Tracking the Sun
At least 4 hours
What Will You Learn?
The length of daylight and brightness of the sky varies throughout the year. In this experiment, you’ll learn how to measure and record how the light from the sun varies over time.
Make a Pouch: Felt Version
We are going to build a phone holder to make sure all of our measurements are taken from the same location each time. You can do this a variety of ways; here’s how to do it in felt or (shown below) in cardboard.
Place your phone on a piece of felt and cut a rectangle large enough that you can fold it over the phone with a bit of material overlapping, and with the top of the phone extending over the felt.
Next, carefully glue the side and bottom edges with a hot glue gun. Make sure the inside space remains large enough to hold your phone.
Skip Past the Cardboard Version and to Attaching to a Window.
Make a Pouch: Cardboard Version
Place your phone in the center of a piece of cardboard, making sure the top of the phone sticks out above the top edge. Line a straightedge up with the bottom of your phone and draw a horizontal line the length of the cardboard.
Repeat on each side of your phone, creating two vertical lines across the width of the cardboard.
Next, measure the thickness of your phone and draw a set of lines that distance from the phone’s outline.

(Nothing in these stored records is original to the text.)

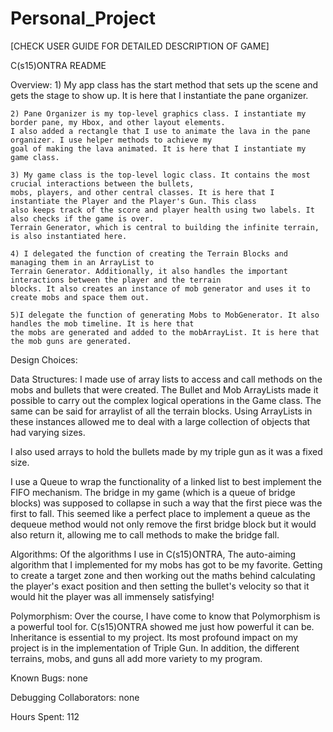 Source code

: # Personal_Project

[CHECK USER GUIDE FOR DETAILED DESCRIPTION OF GAME]

C(s15)ONTRA README

Overview:
    1) My app class has the start method that sets up the scene and gets the stage to show up. It is here that I
    instantiate the pane organizer.
    
    2) Pane Organizer is my top-level graphics class. I instantiate my border pane, my Hbox, and other layout elements.
    I also added a rectangle that I use to animate the lava in the pane organizer. I use helper methods to achieve my
    goal of making the lava animated. It is here that I instantiate my game class.
    
    3) My game class is the top-level logic class. It contains the most crucial interactions between the bullets,
    mobs, players, and other central classes. It is here that I instantiate the Player and the Player's Gun. This class
    also keeps track of the score and player health using two labels. It also checks if the game is over.
    Terrain Generator, which is central to building the infinite terrain, is also instantiated here.
    
    4) I delegated the function of creating the Terrain Blocks and managing them in an ArrayList to
    Terrain Generator. Additionally, it also handles the important interactions between the player and the terrain
    blocks. It also creates an instance of mob generator and uses it to create mobs and space them out.
    
    5)I delegate the function of generating Mobs to MobGenerator. It also handles the mob timeline. It is here that
    the mobs are generated and added to the mobArrayList. It is here that the mob guns are generated.



Design Choices:

Data Structures:
I made use of array lists to access and call methods on the mobs and bullets that were created. The Bullet
and Mob ArrayLists made it possible to carry out the complex logical operations in the Game class. The same can be
said for arraylist of all the terrain blocks. Using ArrayLists in these instances allowed me to deal with a
large collection of objects that had varying sizes.

I also used arrays to hold the bullets made by my triple gun as it was a fixed size.

I use a Queue to wrap the functionality of a linked list to best implement the FIFO mechanism. The bridge in my game
(which is a queue of bridge blocks) was supposed to collapse in such a way that the first piece was the first to fall.
This seemed like a perfect place to implement a queue as the dequeue method would not only remove the first
bridge block but it would also return it, allowing me to call methods to make the bridge fall.

Algorithms:
Of the algorithms I use in C(s15)ONTRA, The auto-aiming algorithm that I implemented for my mobs has got to be my favorite.
 Getting to create a target zone and then working out the maths behind calculating the player's exact position and
 then setting the bullet's velocity so that it would hit the player was all immensely satisfying!

Polymorphism:
Over the course, I have come to know that Polymorphism is a powerful tool for. C(s15)ONTRA showed me just how powerful it
can be. Inheritance is essential to my project. Its most profound impact on my project is in the implementation of
Triple Gun. In addition, the different terrains, mobs, and guns all add more variety to my program.



Known Bugs: none

Debugging Collaborators: none

Hours Spent: 112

Remove the lower corners of your cardboard, cutting along the horizontal and vertical lines to where they intersect at the bottom corners of the outline of your phone.
Fold up along the inner lines, then out along the outer lines. This will create a box to hold your phone.
Apply tape to the bottom and corners to hold the box together.
Attach to Window
Hot-glue suction cups to your felt package and stick to window, or tape it on directly. We like to use blue painter’s tape — prolonged application of duct or other highly adhesive tape could leave sticky residue that’s difficult (or even impossible) to remove from your windows.
Choose your window well. In the northern hemisphere, it’s best to use a south-facing window that is not in a shaded area. This will help ensure that you can have the best access to daylight for your test.
Set your Schedule
The key to a good experiment is consistency. Decide how often you want to take measurements — hourly, every two hours, or more. It might be useful to set alarms on your phone to remind you when to take a measurement based on your schedule.
Take your Measurements
Take your first measurement in your chosen location. Start by creating a new experiment in the Science Journal app and then start a new test that uses the ambient light sensor. Let the test run for 30 seconds to a minute to stabilize your reading.
The sun is the fuel for our entire planet. It changes our weather. Its power fuels plants that then either directly or through another animal or two, fuel all of us. Try taking measurements at the same time every day for a few months and see how your readings change.
When taking a measurement during the brightest time of the day, you might find that the sun maxes out your phone’s sensor. Not all phones have the same range for their sensors, so experiment with yours to try to find its maximum (noon on a full-sun day should do it).
Evenings give the greatest amount of change, so try measuring every hour from 4 to 8pm to see how the light changes. As fall approaches, how do you think the light around 6pm will change from day to day? Remember weather can greatly affect your data too, so the more measurements you take, the easier it will be to create a dataset that will give you a more accurate result.